Happy December 26! The stockings are unstuffed, the wrapping paper’s tossed, and visions of sugarplums have been overtaken by dreams of dancing champagne glasses and broken resolutions.
But the gifts remain. In honor of the tie you’re returning and the books that you aren’t, here are some of the most memorable holiday gifts in fiction:
Watch chain and combs. In The Gift of the Magi, O. Henry’s most ironic of tales, a woman sells her hair to buy her husband a watch chain, and he sells his watch to buy her a set of combs. I guess the message is that love is sacrifice, but the other message is to consult your beloved on the big purchases.
Pile of weapons. Ho ho ho, children! Here comes Santa Claus, bearing gifts of
Barbies and Xboxes heavy-duty weaponry! In The Lion, the Witch, and the Wardrobe, the Pevensies’ run-in with a noble Father Christmas wins them a veritable cache of evil-fighting tools: sword and shield for Peter; bow, arrows, and hunting horn for Susan; and a dagger and healing cordial for Lucy (no presents for errant Edmund). His arrival is also a sign that Narnia’s long winter is coming to an end.
Nutcracker. Much like a baby who prefers the box to the gift that came in it, 7-year-old Marie, star of E.T.A. Hoffman’s The Nutcracker and the Mouse King, quickly tires of the magical toys made for her by an inventor uncle, ditching them in favor of the ignored family Nutcracker. Her brother breaks its jaw, Marie binds it up, and the Nutcracker takes her on a nocturnal adventure in thanks. It’s a darker story than the ballet it inspired, and ends with Marie breaking a spell and winning a prince.
Turkey.
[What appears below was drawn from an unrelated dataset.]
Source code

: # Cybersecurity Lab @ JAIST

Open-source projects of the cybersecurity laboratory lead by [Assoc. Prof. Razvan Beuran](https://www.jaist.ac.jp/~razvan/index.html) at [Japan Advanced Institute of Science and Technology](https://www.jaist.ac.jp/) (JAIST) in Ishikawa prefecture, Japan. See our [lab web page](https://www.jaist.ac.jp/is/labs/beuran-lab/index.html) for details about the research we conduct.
After being given the runaround by a handful of ghosts, world’s worst boss Ebenezer Scrooge finally sees the error of his selfish, selfish ways. In Dickens’ classic tale, he’s inspired to gift his long-suffering clerk Bob Cratchit with a “prize Turkey,” classing up his family’s meager Christmas meal and inspiring one of the most famous lines in lit: “God bless us, every one!”